Magic Pill(ar) of Health: Sleep and Digestion
😴SLEEP & DIGESTION🥙
Sleep disturbances are commonly reported in patients with gut distress. Individuals with GERD (gastroesophageal reflux disease) & functional dyspepsia (chronic indigestion) commonly report disrupted sleep due to gut related symptoms. Approximately 10-20% of individuals in the US complain of weekly GERD symptoms. Some symptoms include heartburn, regurgitation of food, trouble swallowing, upper abdominal pain, bloating, & nausea. A Gallop survey revealed people who experience weekly heartburn, 79% have nocturnal symptoms. Among those, 63% said symptoms affect their quality of sleep.
The best treatment options vary among individuals & medications may be needed. However, we all have the ability to become aware of our eating patterns & the impact they have on the body's ability to properly digest the food choices it receives!
🙋🏾🙋🏻♀️Want a better night's sleep?
💫5 simple, mindful tips to decrease gut distress & wake up feeling better rested & ready to face the day's agenda!
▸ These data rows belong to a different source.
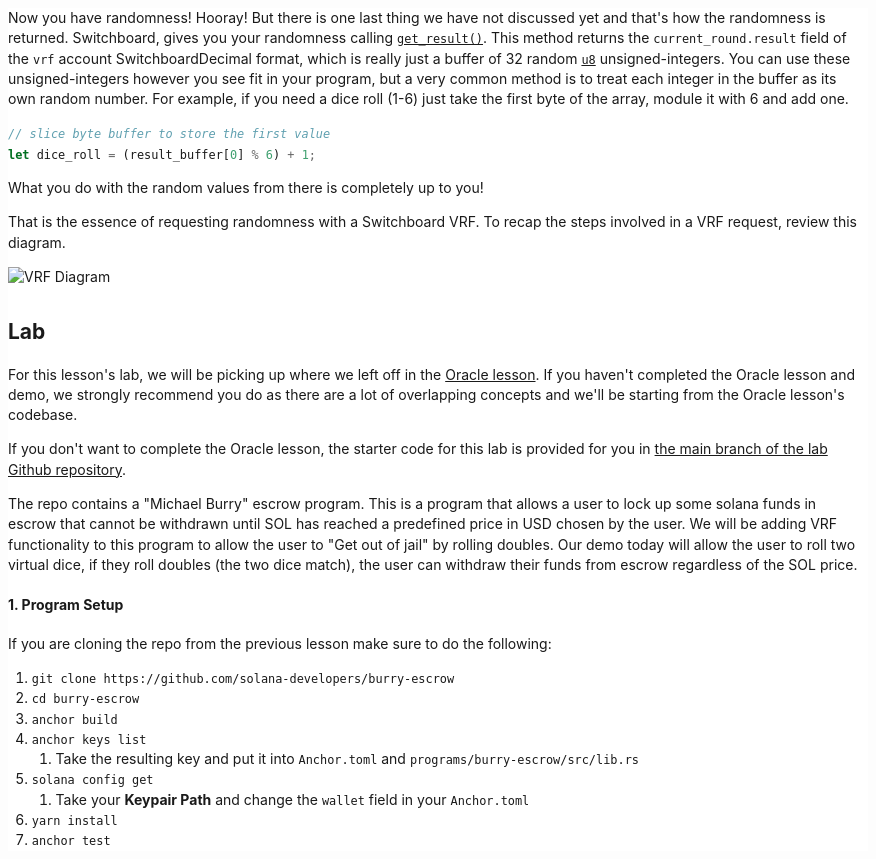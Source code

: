 Now you have randomness! Hooray! But there is one last thing we have not discussed 
yet and that's how the randomness is returned. Switchboard, gives you your
randomness calling
[`get_result()`](https://github.com/switchboard-xyz/solana-sdk/blob/9dc3df8a5abe261e23d46d14f9e80a7032bb346c/rust/switchboard-solana/src/oracle_program/accounts/vrf.rs#L122).
This method returns the `current_round.result` field of the `vrf` account
SwitchboardDecimal format, which is really just a buffer of 32 random
[`u8`](https://github.com/switchboard-xyz/solana-sdk/blob/9dc3df8a5abe261e23d46d14f9e80a7032bb346c/rust/switchboard-solana/src/oracle_program/accounts/ecvrf.rs#L65C26-L65C26)
unsigned-integers. You can use these unsigned-integers however you see fit in
your program, but a very common method is to treat each integer in the buffer as
its own random number. For example, if you need a dice roll (1-6) just take the
first byte of the array, module it with 6 and add one.

```rust
// slice byte buffer to store the first value
let dice_roll = (result_buffer[0] % 6) + 1;
```

What you do with the random values from there is completely up to you!

That is the essence of requesting randomness with a Switchboard VRF. To recap
the steps involved in a VRF request, review this diagram.

![VRF Diagram](/public/assets/courses/unboxed/vrf-diagram.png)

## Lab

For this lesson's lab, we will be picking up where we left off in the
[Oracle lesson](/content/courses/connecting-to-offchain-data/oracles). If you
haven't completed the Oracle lesson and demo, we strongly recommend you do as
there are a lot of overlapping concepts and we'll be starting from the Oracle
lesson's codebase.

If you don't want to complete the Oracle lesson, the starter code for this lab
is provided for you in
[the main branch of the lab Github repository](https://github.com/solana-developers/burry-escrow).

The repo contains a "Michael Burry" escrow program. This is a program that
allows a user to lock up some solana funds in escrow that cannot be withdrawn
until SOL has reached a predefined price in USD chosen by the user. We will be
adding VRF functionality to this program to allow the user to "Get out of jail"
by rolling doubles. Our demo today will allow the user to roll two virtual dice,
if they roll doubles (the two dice match), the user can withdraw their funds
from escrow regardless of the SOL price.

#### 1. Program Setup

If you are cloning the repo from the previous lesson make sure to do the
following:

1. `git clone https://github.com/solana-developers/burry-escrow`
2. `cd burry-escrow`
3. `anchor build`
4. `anchor keys list`
   1. Take the resulting key and put it into `Anchor.toml` and
      `programs/burry-escrow/src/lib.rs`
5. `solana config get`
   1. Take your **Keypair Path** and change the `wallet` field in your
      `Anchor.toml`
6. `yarn install`
7. `anchor test`
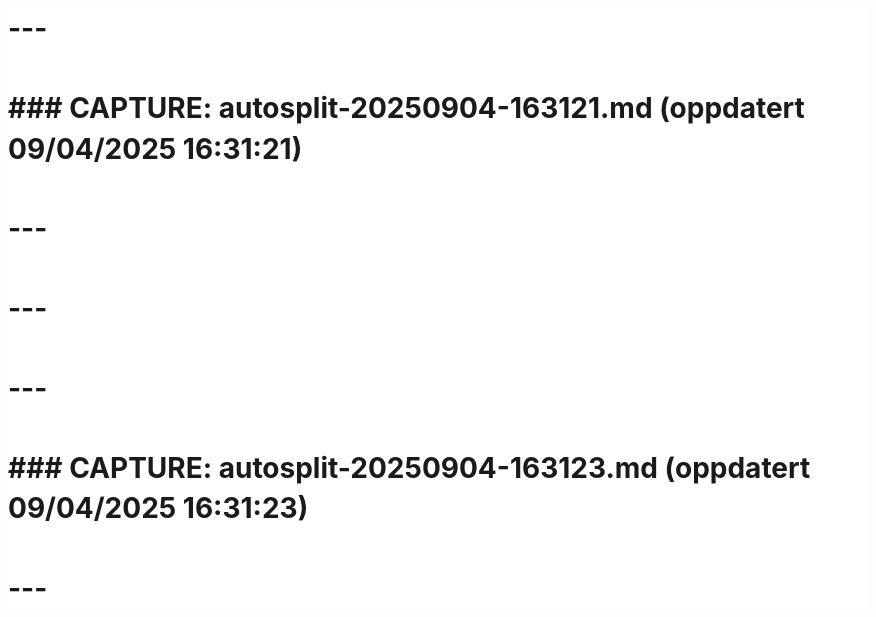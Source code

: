 #

#

# ---

#

#

#

#

#

# \### CAPTURE: autosplit-20250904-163121.md (oppdatert 09/04/2025 16:31:21)

# ---

#

#

# ---

#

#

#

# ---

#

#

#

#

#

# \### CAPTURE: autosplit-20250904-163123.md (oppdatert 09/04/2025 16:31:23)

# ---

#
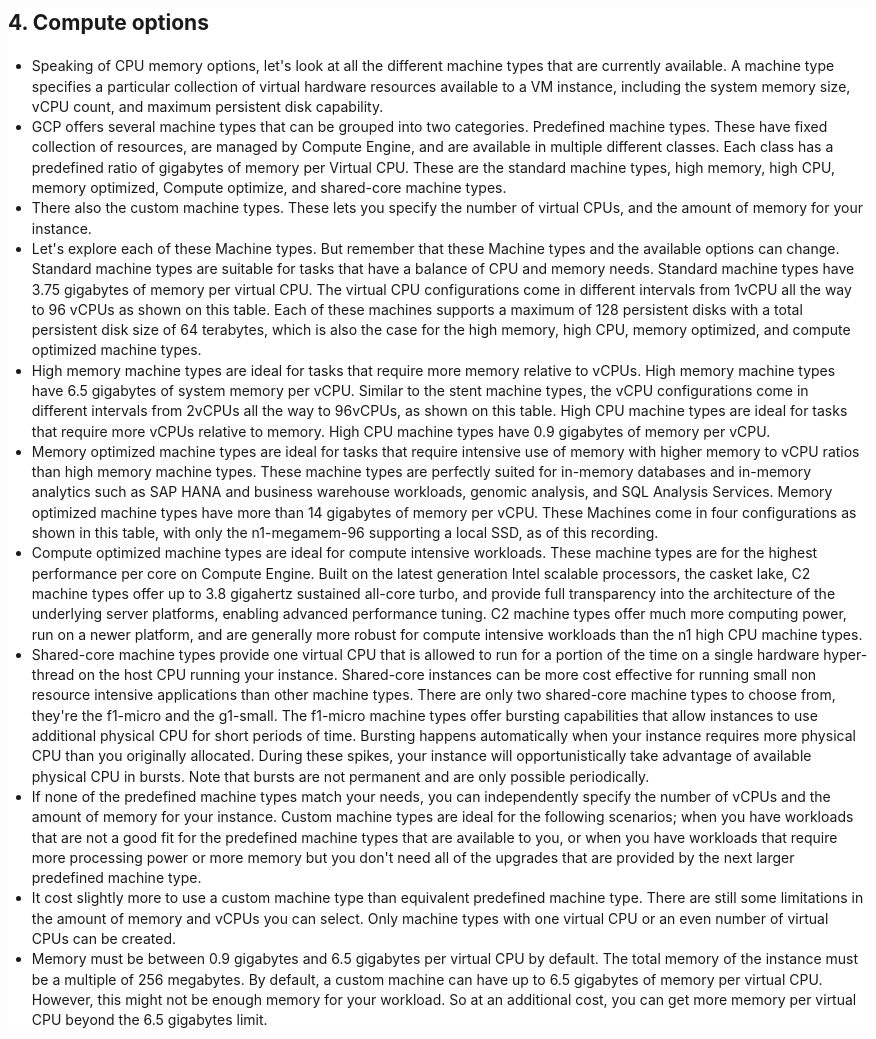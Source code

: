 ## 4. Compute options

* Speaking of CPU memory options, let's look at all the different machine types that are currently available. A machine type specifies a particular collection of virtual hardware resources available to a VM instance, including the system memory size, vCPU count, and maximum persistent disk capability.
*  GCP offers several machine types that can be grouped into two categories. Predefined machine types. These have fixed collection of resources, are managed by Compute Engine, and are available in multiple different classes. Each class has a predefined ratio of gigabytes of memory per Virtual CPU. These are the standard machine types, high memory, high CPU, memory optimized, Compute optimize, and shared-core machine types. 
* There also the custom machine types. These lets you specify the number of virtual CPUs, and the amount of memory for your instance. 
* Let's explore each of these Machine types. But remember that these Machine types and the available options can change. Standard machine types are suitable for tasks that have a balance of CPU and memory needs. Standard machine types have 3.75 gigabytes of memory per virtual CPU. The virtual CPU configurations come in different intervals from 1vCPU all the way to 96 vCPUs as shown on this table. Each of these machines supports a maximum of 128 persistent disks with a total persistent disk size of 64 terabytes, which is also the case for the high memory, high CPU, memory optimized, and compute optimized machine types.
* High memory machine types are ideal for tasks that require more memory relative to vCPUs. High memory machine types have 6.5 gigabytes of system memory per vCPU. Similar to the stent machine types, the vCPU configurations come in different intervals from 2vCPUs all the way to 96vCPUs, as shown on this table. High CPU machine types are ideal for tasks that require more vCPUs relative to memory. High CPU machine types have 0.9 gigabytes of memory per vCPU.
* Memory optimized machine types are ideal for tasks that require intensive use of memory with higher memory to vCPU ratios than high memory machine types. These machine types are perfectly suited for in-memory databases and in-memory analytics such as SAP HANA and business warehouse workloads, genomic analysis, and SQL Analysis Services. Memory optimized machine types have more than 14 gigabytes of memory per vCPU. These Machines come in four configurations as shown in this table, with only the n1-megamem-96 supporting a local SSD, as of this recording.
* Compute optimized machine types are ideal for compute intensive workloads. These machine types are for the highest performance per core on Compute Engine. Built on the latest generation Intel scalable processors, the casket lake, C2 machine types offer up to 3.8 gigahertz sustained all-core turbo, and provide full transparency into the architecture of the underlying server platforms, enabling advanced performance tuning. C2 machine types offer much more computing power, run on a newer platform, and are generally more robust for compute intensive workloads than the n1 high CPU machine types. 
* Shared-core machine types provide one virtual CPU that is allowed to run for a portion of the time on a single hardware hyper-thread on the host CPU running your instance. Shared-core instances can be more cost effective for running small non resource intensive applications than other machine types. There are only two shared-core machine types to choose from, they're the f1-micro and the g1-small. The f1-micro machine types offer bursting capabilities that allow instances to use additional physical CPU for short periods of time. Bursting happens automatically when your instance requires more physical CPU than you originally allocated. During these spikes, your instance will opportunistically take advantage of available physical CPU in bursts. Note that bursts are not permanent and are only possible periodically. 
* If none of the predefined machine types match your needs, you can independently specify the number of vCPUs and the amount of memory for your instance. Custom machine types are ideal for the following scenarios; when you have workloads that are not a good fit for the predefined machine types that are available to you, or when you have workloads that require more processing power or more memory but you don't need all of the upgrades that are provided by the next larger predefined machine type.
* It cost slightly more to use a custom machine type than equivalent predefined machine type. There are still some limitations in the amount of memory and vCPUs you can select. Only machine types with one virtual CPU or an even number of virtual CPUs can be created. 
* Memory must be between 0.9 gigabytes and 6.5 gigabytes per virtual CPU by default. The total memory of the instance must be a multiple of 256 megabytes. By default, a custom machine can have up to 6.5 gigabytes of memory per virtual CPU. However, this might not be enough memory for your workload. So at an additional cost, you can get more memory per virtual CPU beyond the 6.5 gigabytes limit. 
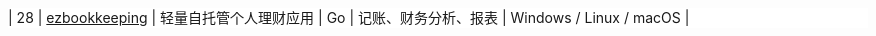 | 28 | [ezbookkeeping](https://github.com/mayswind/ezbookkeeping)            | 轻量自托管个人理财应用                        | Go         | 记账、财务分析、报表                       | Windows / Linux / macOS       |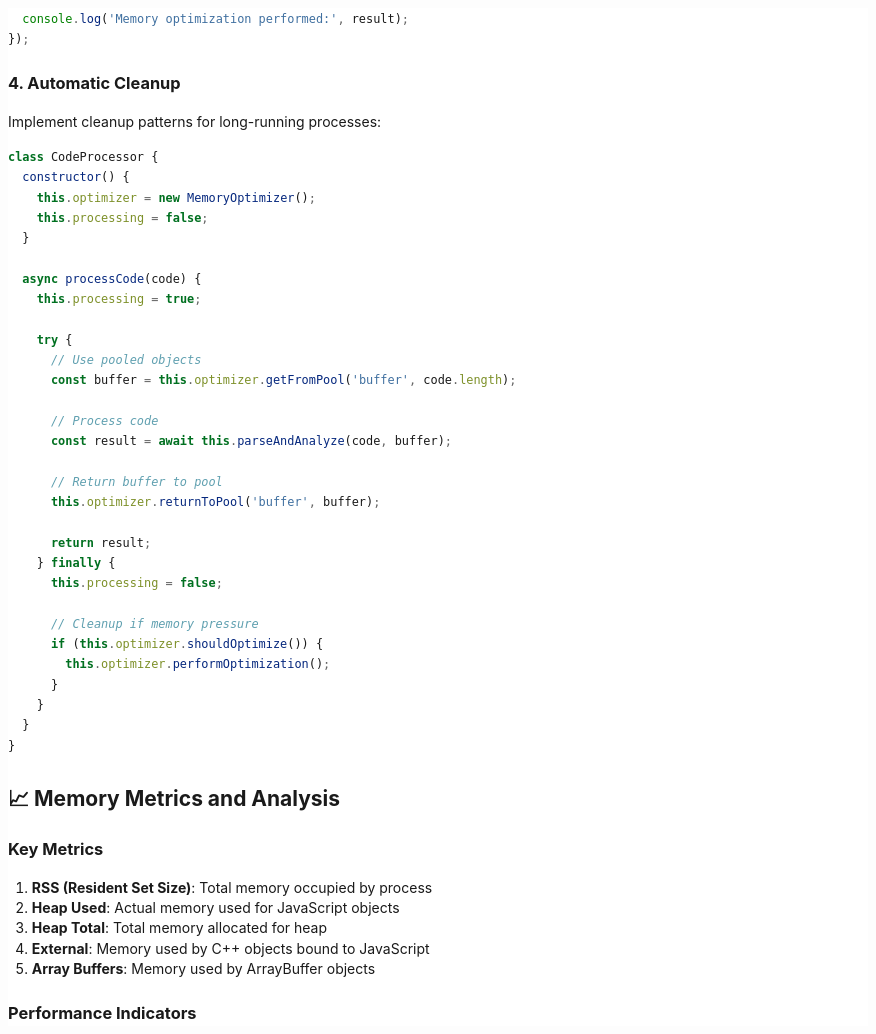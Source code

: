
 ```javascript
  console.log('Memory optimization performed:', result);
});
```

### 4. Automatic Cleanup

Implement cleanup patterns for long-running processes:

```javascript
class CodeProcessor {
  constructor() {
    this.optimizer = new MemoryOptimizer();
    this.processing = false;
  }

  async processCode(code) {
    this.processing = true;

    try {
      // Use pooled objects
      const buffer = this.optimizer.getFromPool('buffer', code.length);

      // Process code
      const result = await this.parseAndAnalyze(code, buffer);

      // Return buffer to pool
      this.optimizer.returnToPool('buffer', buffer);

      return result;
    } finally {
      this.processing = false;

      // Cleanup if memory pressure
      if (this.optimizer.shouldOptimize()) {
        this.optimizer.performOptimization();
      }
    }
  }
}
```

## 📈 Memory Metrics and Analysis

### Key Metrics

1. **RSS (Resident Set Size)**: Total memory occupied by process
2. **Heap Used**: Actual memory used for JavaScript objects
3. **Heap Total**: Total memory allocated for heap
4. **External**: Memory used by C++ objects bound to JavaScript
5. **Array Buffers**: Memory used by ArrayBuffer objects

### Performance Indicators
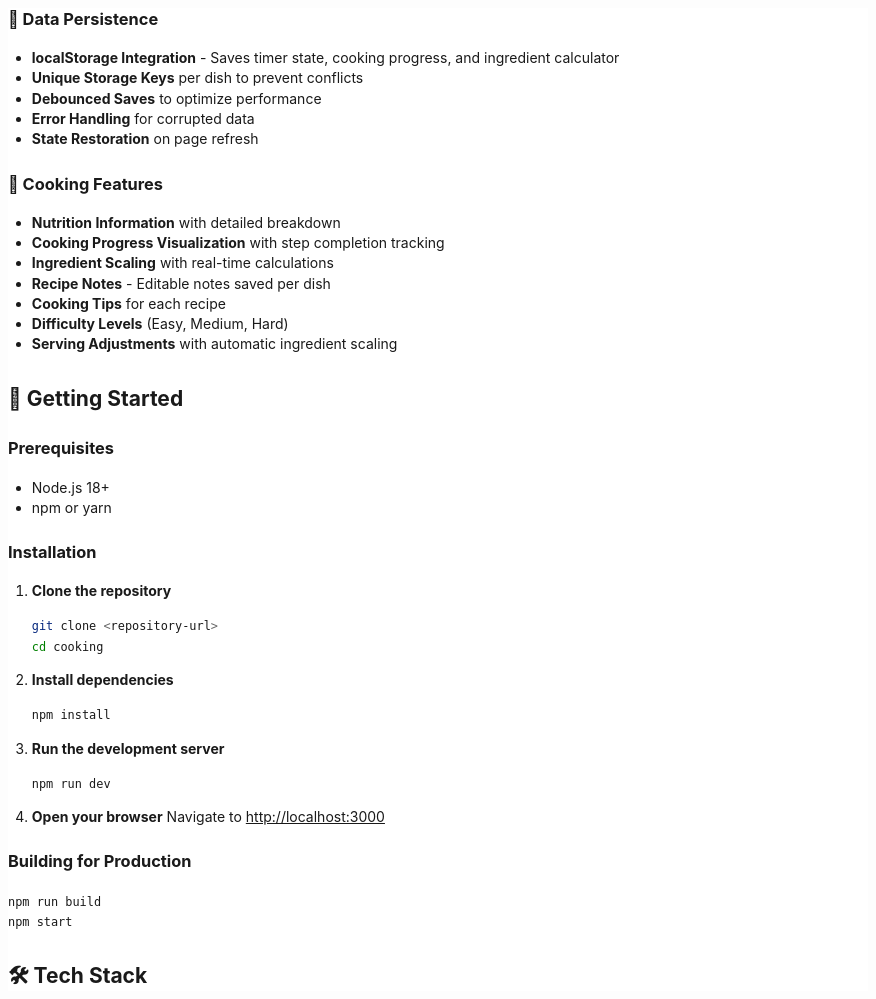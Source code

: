 ### 💾 Data Persistence
- **localStorage Integration** - Saves timer state, cooking progress, and ingredient calculator
- **Unique Storage Keys** per dish to prevent conflicts
- **Debounced Saves** to optimize performance
- **Error Handling** for corrupted data
- **State Restoration** on page refresh

### 🍳 Cooking Features
- **Nutrition Information** with detailed breakdown
- **Cooking Progress Visualization** with step completion tracking
- **Ingredient Scaling** with real-time calculations
- **Recipe Notes** - Editable notes saved per dish
- **Cooking Tips** for each recipe
- **Difficulty Levels** (Easy, Medium, Hard)
- **Serving Adjustments** with automatic ingredient scaling

## 🚀 Getting Started

### Prerequisites
- Node.js 18+ 
- npm or yarn

### Installation

1. **Clone the repository**
   ```bash
   git clone <repository-url>
   cd cooking
   ```

2. **Install dependencies**
   ```bash
   npm install
   ```

3. **Run the development server**
   ```bash
   npm run dev
   ```

4. **Open your browser**
   Navigate to [http://localhost:3000](http://localhost:3000)

### Building for Production

```bash
npm run build
npm start
```

## 🛠️ Tech Stack
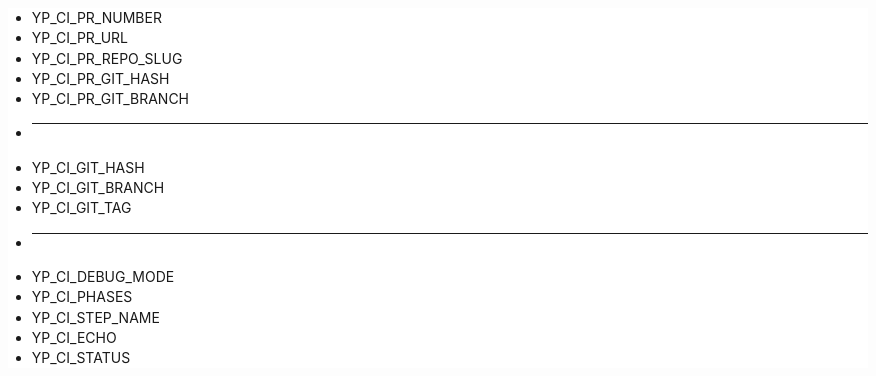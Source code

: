 * YP_CI_PR_NUMBER
* YP_CI_PR_URL
* YP_CI_PR_REPO_SLUG
* YP_CI_PR_GIT_HASH
* YP_CI_PR_GIT_BRANCH
* ---
* YP_CI_GIT_HASH
* YP_CI_GIT_BRANCH
* YP_CI_GIT_TAG
* ---
* YP_CI_DEBUG_MODE
* YP_CI_PHASES
* YP_CI_STEP_NAME
* YP_CI_ECHO
* YP_CI_STATUS
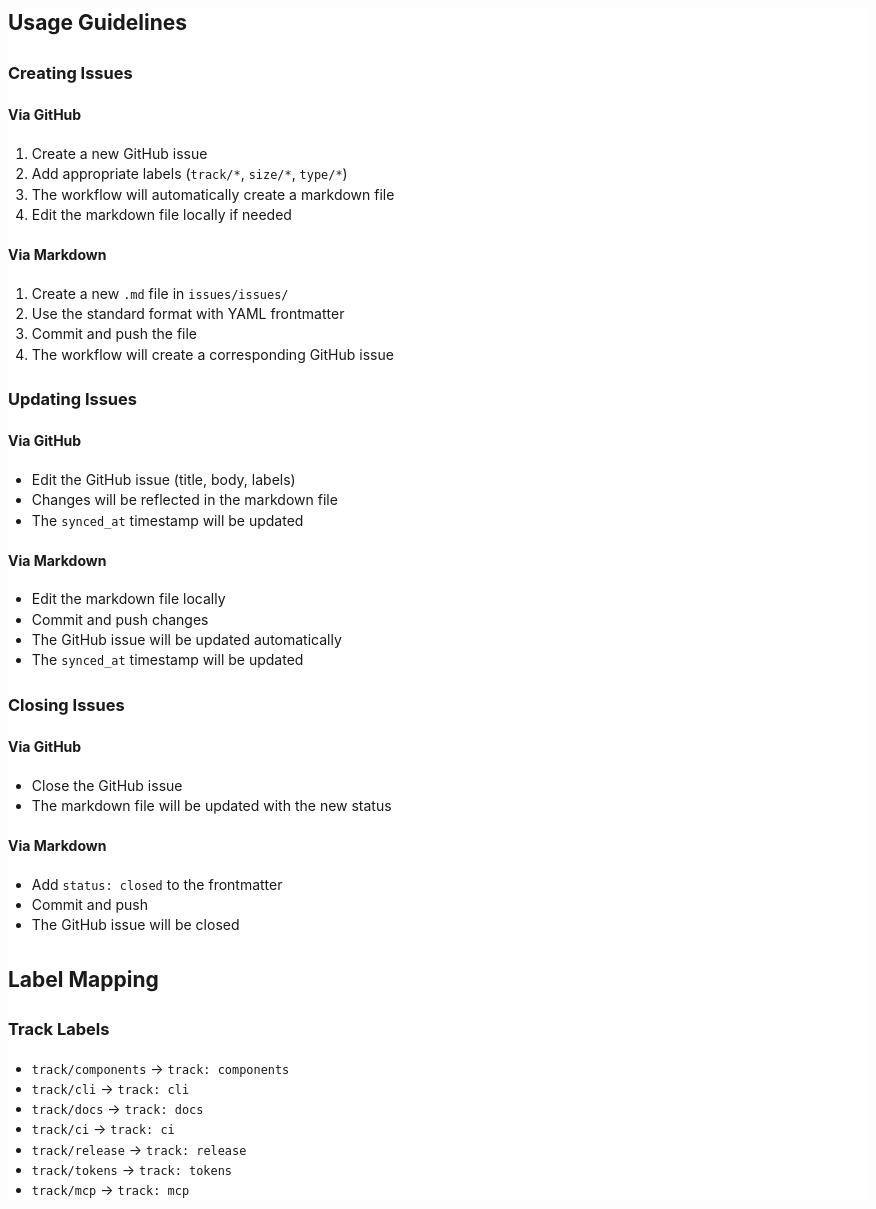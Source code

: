 ## Usage Guidelines

### Creating Issues

#### Via GitHub

1. Create a new GitHub issue
2. Add appropriate labels (`track/*`, `size/*`, `type/*`)
3. The workflow will automatically create a markdown file
4. Edit the markdown file locally if needed

#### Via Markdown

1. Create a new `.md` file in `issues/issues/`
2. Use the standard format with YAML frontmatter
3. Commit and push the file
4. The workflow will create a corresponding GitHub issue

### Updating Issues

#### Via GitHub

- Edit the GitHub issue (title, body, labels)
- Changes will be reflected in the markdown file
- The `synced_at` timestamp will be updated

#### Via Markdown

- Edit the markdown file locally
- Commit and push changes
- The GitHub issue will be updated automatically
- The `synced_at` timestamp will be updated

### Closing Issues

#### Via GitHub

- Close the GitHub issue
- The markdown file will be updated with the new status

#### Via Markdown

- Add `status: closed` to the frontmatter
- Commit and push
- The GitHub issue will be closed

## Label Mapping

### Track Labels

- `track/components` → `track: components`
- `track/cli` → `track: cli`
- `track/docs` → `track: docs`
- `track/ci` → `track: ci`
- `track/release` → `track: release`
- `track/tokens` → `track: tokens`
- `track/mcp` → `track: mcp`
1. 🚦Slow down & take smaller bites. Bigger bites challenge the system, especially when it's not working the way it should from the get go.
2. 👅Chew your food. Digestion starts with the first bite! Chewing is the only opportunity for mechanical digestion in the whole digestion process! Salivary amylase & lipase help break down starches & fats.
3. ⏰Limit eating 2-3 hours prior to going to bed. Doing so will allow the stomach to be nearly emptied prior to laying down.
4. 🛌Prop yourself up with a wedge. Let gravity be on your side.
5. 🍽️Sit down when eating. There are numerous benefits to sitting while eating but for digestion specifically, sitting allows for the brain to engage in the 'rest & digest' mode. This mode stimulates the digestive system to do the work needed to best utilize the energy it has received.